Deutsche Bank VP Christian Sewing set to take over as CEO

Deutsche Welle
3 Min Read

Deutsche Bank (DB) is expected to oust British CEO John Cryan and replace him with the German head of the private and commercial banking division. Germany’s biggest lender has experienced three years of losses.The German weekly news magazine Der Spiegel and business newspaper Handelsblatt said that 47-year-old Christian Sewing would be taking over in May from John Cryan, who has been at the helm since 2015. Sewing is currently a deputy CEO and head of the private and commercial banking division.

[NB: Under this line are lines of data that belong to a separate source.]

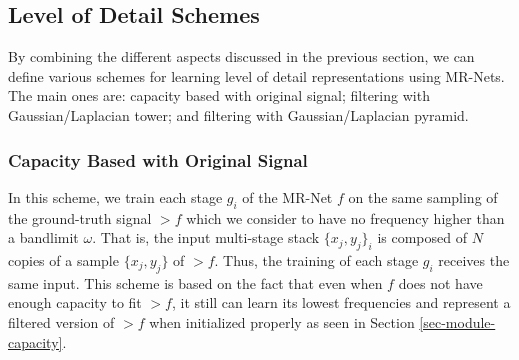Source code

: 

%



\pagebreak

\subsection{Level of Detail Schemes}
\label{s:lod}

By combining the different aspects discussed in the previous section, we can define various schemes for learning level of detail representations using MR-Nets. The main ones are: capacity based with original signal; filtering with Gaussian/Laplacian tower; and filtering with Gaussian/Laplacian pyramid.

\subsubsection{Capacity Based with Original Signal}
In this scheme, we train each stage $g_i$ of the MR-Net $f$ on the same sampling of the ground-truth signal $\gt{f}$ which we consider to have
no frequency higher than a bandlimit $\omega$.  That is, the input multi-stage stack $\{x_j, y_j\}_i$ is composed of $N$ copies of a sample $\{x_j, y_j\}$ of $\gt{f}$. Thus, the training of each stage $g_i$ receives the same input. This scheme is based on the fact that even when $f$ does not have enough capacity to fit $\gt{f}$, it still can learn its lowest frequencies and represent a filtered version of $\gt{f}$ when initialized properly as seen in Section \ref{sec-module-capacity}.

The decision is expected to be taken on Sunday evening during a supervisory board meeting called at DB’s Frankfurt headquarters.

Cryan’s five-year contract technically runs until 2020, but media reports suggest that there is a rift over strategy between him and supervisory board chairman Paul Achleitner, who called Sunday’s meeting.

DB declined to comment on the reports but said the Sunday meeting was intended “to discuss the chairmanship and to take a decision the same day.”

The choice of Sewing over investment banking chief Marcus Schenck, who had been tapped as a possible successor to Cryan, indicates a strategic shift toward retail banking in DB’s home market of Germany. Rumors of a change in leadership had been floating for a while.

Sewing began his career at DB as a trainee bank officer before studying at Germany’s banking academies and rising through management. He has been a member of the executive since 2015. In March last year Sewing was appointed deputy CEO alongside Schenck. He has also been working with the head of Germany’s Postbank to integrate the Bonn-based subsidiary into DB’s private and commercial division.

Cryan failed to heal ‘chronic patient’

Cryan’s remit at DB was to restructure and change its pre-2008-financial-crisis image, which saw the German financial powerhouse competing with global investment banking giants. Under Cryan, DB paid billions in fines and compensation to deal with some of the legal threats the bank had been facing.

John Cryan acknowledged in a letter to employees last month while fighting to keep his position that “the financial results have so far not been what all of us would want them to be.” He was referring to an unexpected €751 million ($904 million) loss reported for 2017 as well as a massive fall in the value of its shares.

Regardless of who fills the leadership position, Handelsblatt wrote last month that DB remained “what it was when Cryan took the helm: a chronic patient”.